NEW YORK, June 9, 2026, 06:02 EDT
Cerebras Systems was set to open higher on Tuesday, building on Monday’s rally. The move came after Wall Street banks started coverage on the fresh AI-chip IPO with upbeat calls. Shares traded at $246.53 premarket, up 3.66%. Cerebras closed Monday at $237.83, up 18.32%.
Cerebras is in focus as investors check demand for AI hardware names outside of Nvidia. The timing follows the end of the IPO quiet period, when banks involved in the offering were restricted from releasing research.
At least nine brokerages started coverage on Cerebras Monday, Reuters said, naming Morgan Stanley, Citigroup, Barclays and UBS among them. Morgan Stanley’s Joseph Moore and team pointed to strong demand for “fast, low-latency inference.” That’s when an AI model gives answers after it’s been trained. Reuters
Cerebras started trading on Nasdaq on May 14 with the ticker CBRS, wrapping its IPO the next day. The company moved 34.5 million Class A shares at $185 apiece after underwriters took up their whole option, for a total of around $6.38 billion before fees and expenses.
Cerebras isn’t positioning itself as just another GPU vendor. The GPU, or graphics processing unit, is the chip that has driven most of the AI surge. Cerebras takes a different tack, making a wafer-scale engine—bigger than standard processors—to reduce delays from networking lots of smaller chips.
Nvidia is the usual yardstick here. Cerebras claims its WSE-3 chip is 58 times bigger than a top GPU, and says it can do inference as much as 15 times faster than leading GPU-based systems.

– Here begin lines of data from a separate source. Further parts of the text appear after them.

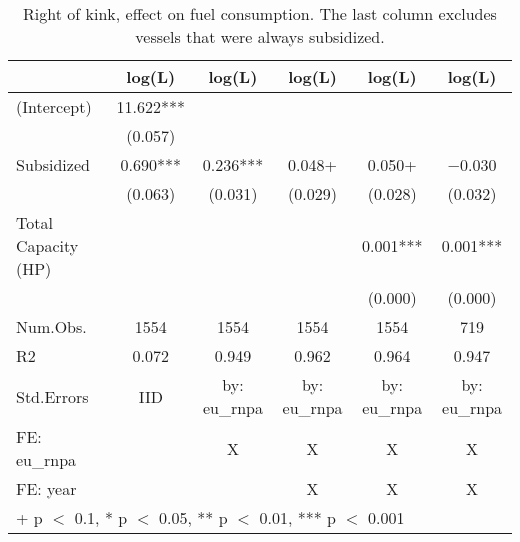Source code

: \begin{table}

\caption{\label{tab:}Right of kink, effect on fuel consumption. The last column excludes vessels that were always subsidized.}
\centering
\begin{tabular}[t]{lccccc}
\toprule
  & log(L) & log(L)  & log(L)   & log(L)    & log(L)    \\
\midrule
(Intercept) & \num{11.622}*** &  &  &  & \\
 & (\num{0.057}) &  &  &  & \\
Subsidized & \num{0.690}*** & \num{0.236}*** & \num{0.048}+ & \num{0.050}+ & \num{-0.030}\\
 & (\num{0.063}) & (\num{0.031}) & (\num{0.029}) & (\num{0.028}) & (\num{0.032})\\
Total Capacity (HP) &  &  &  & \num{0.001}*** & \num{0.001}***\\
 &  &  &  & (\num{0.000}) & (\num{0.000})\\
\midrule
Num.Obs. & \num{1554} & \num{1554} & \num{1554} & \num{1554} & \num{719}\\
R2 & \num{0.072} & \num{0.949} & \num{0.962} & \num{0.964} & \num{0.947}\\
Std.Errors & IID & by: eu\_rnpa & by: eu\_rnpa & by: eu\_rnpa & by: eu\_rnpa\\
FE: eu_rnpa &  & X & X & X & X\\
FE: year &  &  & X & X & X\\
\bottomrule
\multicolumn{6}{l}{\rule{0pt}{1em}+ p $<$ 0.1, * p $<$ 0.05, ** p $<$ 0.01, *** p $<$ 0.001}\\
\end{tabular}
\end{table}
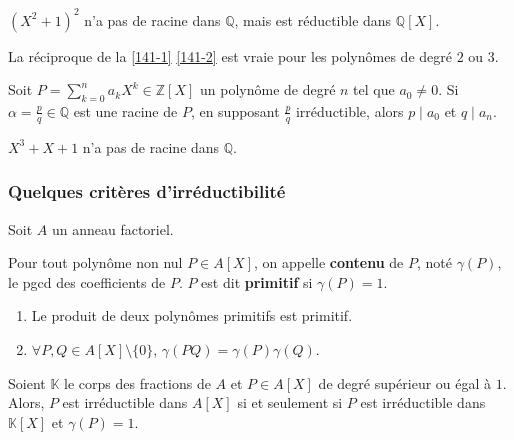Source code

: 	\begin{cexample}
		$(X^2+1)^2$ n'a pas de racine dans $\mathbb{Q}$, mais est réductible dans $\mathbb{Q}[X]$.
	\end{cexample}

	\begin{proposition}
		La réciproque de la \cref{141-1} \cref{141-2} est vraie pour les polynômes de degré $2$ ou $3$.
	\end{proposition}

	\begin{proposition}
		Soit $P = \sum_{k=0}^n a_k X^k \in \mathbb{Z}[X]$ un polynôme de degré $n$ tel que $a_0 \neq 0$. Si $\alpha = \frac{p}{q} \in \mathbb{Q}$ est une racine de $P$, en supposant $\frac{p}{q}$ irréductible, alors $p \mid a_0$ et $q \mid a_n$.
	\end{proposition}


	\begin{example}
		$X^3 + X + 1$ n'a pas de racine dans $\mathbb{Q}$.
	\end{example}

	\subsubsection{Quelques critères d'irréductibilité}

	Soit $A$ un anneau factoriel.


	\begin{definition}
		Pour tout polynôme non nul $P \in A[X]$, on appelle \textbf{contenu} de $P$, noté $\gamma(P)$, le pgcd des coefficients de $P$. $P$ est dit \textbf{primitif} si $\gamma(P) = 1$.
	\end{definition}

	\begin{lemma}[Gauss]
		\begin{enumerate}[label=(\roman*)]
			\item Le produit de deux polynômes primitifs est primitif.
			\item $\forall P, Q \in A[X] \setminus \{ 0 \}$, $\gamma(PQ) = \gamma(P) \gamma(Q)$.
		\end{enumerate}
	\end{lemma}

	\begin{theorem}
		Soient $\mathbb{K}$ le corps des fractions de $A$ et $P \in A[X]$ de degré supérieur ou égal à $1$. Alors, $P$ est irréductible dans $A[X]$ si et seulement si $P$ est irréductible dans $\mathbb{K}[X]$ et $\gamma(P)=1$.
	\end{theorem}

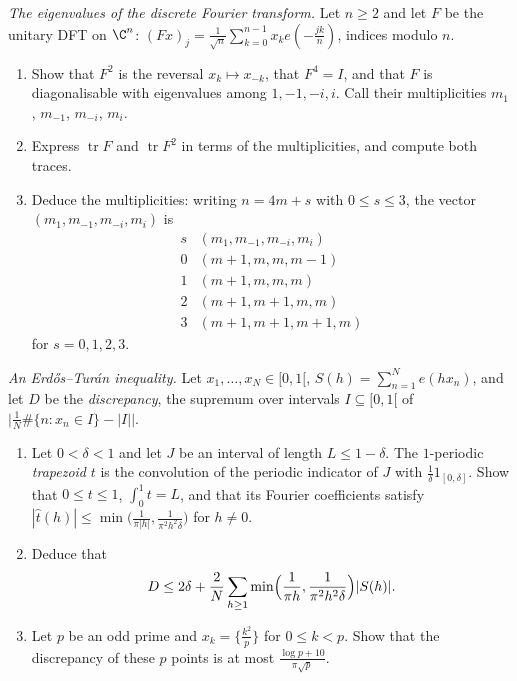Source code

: \begin{exercise}[$\star\star\star$]\label{pb:dftspectrum}
\emph{The eigenvalues of the discrete Fourier transform.} Let $n\ge2$ and let $F$ be the unitary DFT on $\C^n$:
$(Fx)_j=\frac1{\sqrt n}\sum_{k=0}^{n-1}x_ke(-\frac{jk}n)$, indices modulo $n$.
\begin{enumerate}[label=(\alph*)]
\item Show that $F^2$ is the reversal $x_k\mapsto x_{-k}$, that $F^4=I$, and that $F$ is diagonalisable with eigenvalues among
$1,-1,-i,i$. Call their multiplicities $m_1$, $m_{-1}$, $m_{-i}$, $m_i$.
\item Express $\operatorname{tr}F$ and $\operatorname{tr}F^2$ in terms of the multiplicities, and compute both traces.
\item Deduce the multiplicities: writing $n=4m+s$ with $0\le s\le3$, the vector $(m_1,m_{-1},m_{-i},m_i)$ is
\[
\begin{array}{c|c}
s&(m_1,m_{-1},m_{-i},m_i)\\\hline
0&(m+1,m,m,m-1)\\
1&(m+1,m,m,m)\\
2&(m+1,m+1,m,m)\\
3&(m+1,m+1,m+1,m)
\end{array}
\]
for $s=0,1,2,3$.
\end{enumerate}
\end{exercise}

\begin{exercise}[$\star\star\star$]\label{pb:erdosturan}
\emph{An Erdős--Turán inequality.} Let $x_1,\dots,x_N\in[0,1[$, $S(h)=\sum_{n=1}^Ne(hx_n)$, and let $D$ be the \emph{discrepancy}, the
supremum over intervals $I\subseteq[0,1[$ of $\bigl|\frac1N\#\{n:x_n\in I\}-|I|\bigr|$.
\begin{enumerate}[label=(\alph*)]
\item Let $0<\delta<1$ and let $J$ be an interval of length $L\le1-\delta$. The $1$-periodic \emph{trapezoid} $t$ is the convolution
of the periodic indicator of $J$ with $\frac1\delta1_{[0,\delta]}$. Show that $0\le t\le1$, $\int_0^1t=L$, and that its Fourier
coefficients satisfy $|\hat t(h)|\le\min\bigl(\frac1{\pi|h|},\frac1{\pi^2h^2\delta}\bigr)$ for $h\ne0$.
\item Deduce that
\[
D\le2\delta+\frac2N\sum_{h\ge1}\min\Bigl(\frac1{\pi h},\frac1{\pi^2h^2\delta}\Bigr)|S(h)|.
\]
\item Let $p$ be an odd prime and $x_k=\{\frac{k^2}p\}$ for $0\le k<p$. Show that the discrepancy of these $p$ points is at most
$\frac{\log p+10}{\pi\sqrt p}$.
\end{enumerate}
\end{exercise}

The company cautions the numbers depend on workload, setup and model.
OpenAI is part of the bullish argument. Cerebras disclosed in January a multi-year agreement with OpenAI to start deploying 750 megawatts of its wafer-scale hardware from 2026. Sachin Katti, who runs compute infrastructure at OpenAI, said Cerebras provides a “dedicated low-latency inference solution” for the platform. Cerebras
Amazon has a role here. In March, AWS and Cerebras said they would work together on a system that links AWS Trainium with Cerebras CS-3, using Amazon Bedrock. AWS’s David Brown called speed a “critical bottleneck” for tougher AI jobs. Cerebras
Cerebras has been a bumpy name since its debut. The stock priced at $185, started trading at $350, topped out at $386 that same day and finished at $311. It then slid down to $201 last Friday before bouncing back on Monday.
Concentration and execution remain key risks here. Barron’s said some of the caution on the stock is tied to Cerebras leaning heavily on one big OpenAI cloud deal, which makes up most of its $24.6 billion backlog for 2025, even with its AWS partnership bringing in other customers. If OpenAI orders change, delays hit deployments, or Nvidia and AMD push back harder, the scarcity premium driving CBRS could disappear fast.
Cerebras is being seen on Wall Street as one of the purer plays on rapid AI inference among listed names. That story is driving interest, but the shares remain jumpy.